I’ve never been a huge fan of “historical fiction,” especially by those authors who “novelize” events in the lives of well-known people. Guess my philosophy has always been—if you want to learn about someone’s life, read a biography. Why go for flights of imagined fancy when you can experience real FACTS?
But recently, I took a chance on two such novels, both with “famous” narrators supposedly describing pivotal experiences in their lives. While I will still always prefer biographies, the time I spent with these particular books was not wasted.
In Rosie Sultan’s HELEN KELLER IN LOVE, the legendary blind/deaf humanitarian describes her first love affair at age 37. The man was Peter Fagan, hired as Helen’s private secretary due to the illness of her beloved “Teacher” Anne Sullivan. The couple’s relationship was brief, intense and life-altering for Helen, who was far from asexual, as her contemporaries may have assumed.
The couple kept secret their mutual passion and desire to marry, though Helen eventually suspected that Peter was conflicted about becoming “Mr. Helen Keller” to the world.
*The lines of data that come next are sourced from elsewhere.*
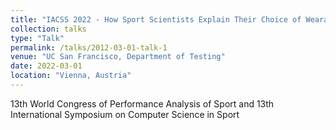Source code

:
 ```yaml
---
title: "IACSS 2022 - How Sport Scientists Explain Their Choice of Wearable"
collection: talks
type: "Talk"
permalink: /talks/2012-03-01-talk-1
venue: "UC San Francisco, Department of Testing"
date: 2022-03-01
location: "Vienna, Austria"
---
```


13th World Congress of Performance Analysis of Sport and 13th International Symposium on Computer Science in Sport 
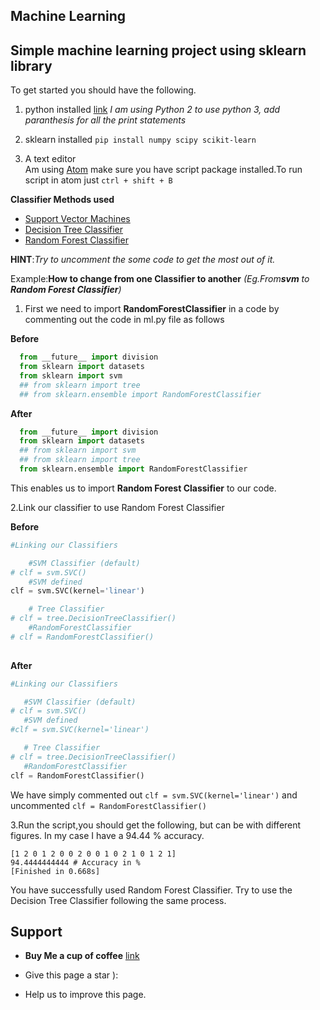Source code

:  ## Machine Learning

## Simple machine learning project using sklearn library

To get started you should have the following.

1. python installed [link](https://www.python.org/downloads/)  *I am using Python 2 to use python 3, add paranthesis for all the print statements*
   
2. sklearn installed ``pip install numpy scipy scikit-learn``

3. A text editor <br>
    Am using [Atom](https://atom.io/) make sure you have script package installed.To run script in atom just ``ctrl + shift + B``   
  
**Classifier Methods used** <br>
  * [Support Vector Machines](http://scikit-learn.org/stable/modules/svm.html) <br>
  * [Decision Tree Classifier ](http://scikit-learn.org/stable/modules/generated/sklearn.tree.DecisionTreeClassifier.html) <br>
  * [Random Forest Classifier](http://scikit-learn.org/stable/modules/generated/sklearn.ensemble.RandomForestClassifier.html)<br>

**HINT**:*Try to uncomment the some code to get the most out of it.*

Example:**How to change from one Classifier to another** *(Eg.From**svm** to **Random Forest Classifier**)* <br>

1. First we need to import **RandomForestClassifier** in a code by commenting out the code in ml.py file as follows <br>

**Before**

```python
  from __future__ import division
  from sklearn import datasets
  from sklearn import svm
  ## from sklearn import tree
  ## from sklearn.ensemble import RandomForestClassifier

```
**After**

```python
  from __future__ import division
  from sklearn import datasets
  ## from sklearn import svm
  ## from sklearn import tree
  from sklearn.ensemble import RandomForestClassifier
```

This enables us to import **Random Forest Classifier** to our code.

2.Link our classifier to use Random Forest Classifier

**Before**

```python
#Linking our Classifiers

    #SVM Classifier (default)
# clf = svm.SVC()
    #SVM defined
clf = svm.SVC(kernel='linear')

    # Tree Classifier
# clf = tree.DecisionTreeClassifier()
    #RandomForestClassifier
# clf = RandomForestClassifier()
  
```
 **After**
 
 ```python
 #Linking our Classifiers

    #SVM Classifier (default)
# clf = svm.SVC()
    #SVM defined
#clf = svm.SVC(kernel='linear')

    # Tree Classifier
# clf = tree.DecisionTreeClassifier()
    #RandomForestClassifier
clf = RandomForestClassifier()
 
 ```
 We have simply commented out ``clf = svm.SVC(kernel='linear')`` and uncommented ``clf = RandomForestClassifier()``
 
 3.Run the script,you should get the following, but can be with different figures. In my case I have a 94.44 % accuracy.
 ```
 [1 2 0 1 2 0 0 2 0 0 1 0 2 1 0 1 2 1]
94.4444444444 # Accuracy in %
[Finished in 0.668s]
 ```
 You have successfully used Random Forest Classifier. Try to use the Decision Tree Classifier following the same process.
## Support
- **Buy Me a cup of coffee** [link](https://buymeacoff.ee/UOoP6At7H) 

- Give this page a star ): 
- Help us to improve this page.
Their affair ended abruptly, but later evidence indicated that Helen would always be the great love of Fagan’s life, and vice versa.
Sultan is excellent as Helen’s “voice,” and supports her fast-paced narrative with facts about Keller’s childhood and public adult life. The imagined dialogues among Helen, Peter, Anne, and Helen’s mother are by turns dramatic, whimsical, and realistic. I felt comfortable with Sultan’s re-imagination of events. HELEN KELLER IN LOVE could be a starting point for “anti-historical novel” readers everywhere.
Elegantly written, though somewhat less successful, in my opinion, is THE MASTER’S MUSE by Varley O’Connor. In this work, we hear the voice of Tanaquil LeClercq, famed American prima ballerina of the 1940s/1950s and Wife #4 of choreographer George Balanchine.
In 1956, at age 27, LeClercq contracted polio, ending her own career as a dancer, though she would coach others until her death in 2001. Since, unlike Keller, LeClercq never wrote an autobiography, O’Connor relied on other sources as background for her journey into the psyches of both the ballerina and, more indirectly, her flamboyant husband.
O’Connor’s “Tanaquil” describes her life and career, particularly her tumultuous relationship with the mercurial genius Balanchine, who tended to cherish women mainly as vehicles for his dances rather than as life partners. While this author’s prose is eloquent and evocative, I felt little real warmth from LeClercq’s fictionalized personality, and thus the tale she wove left me colder than I would have wished. However, this book might nevertheless appeal to historical novel skeptics, especially those with interest in the performing arts.
So what’s my verdict on historical fiction? Good biographies still rock, but there’s always room for new “voices”.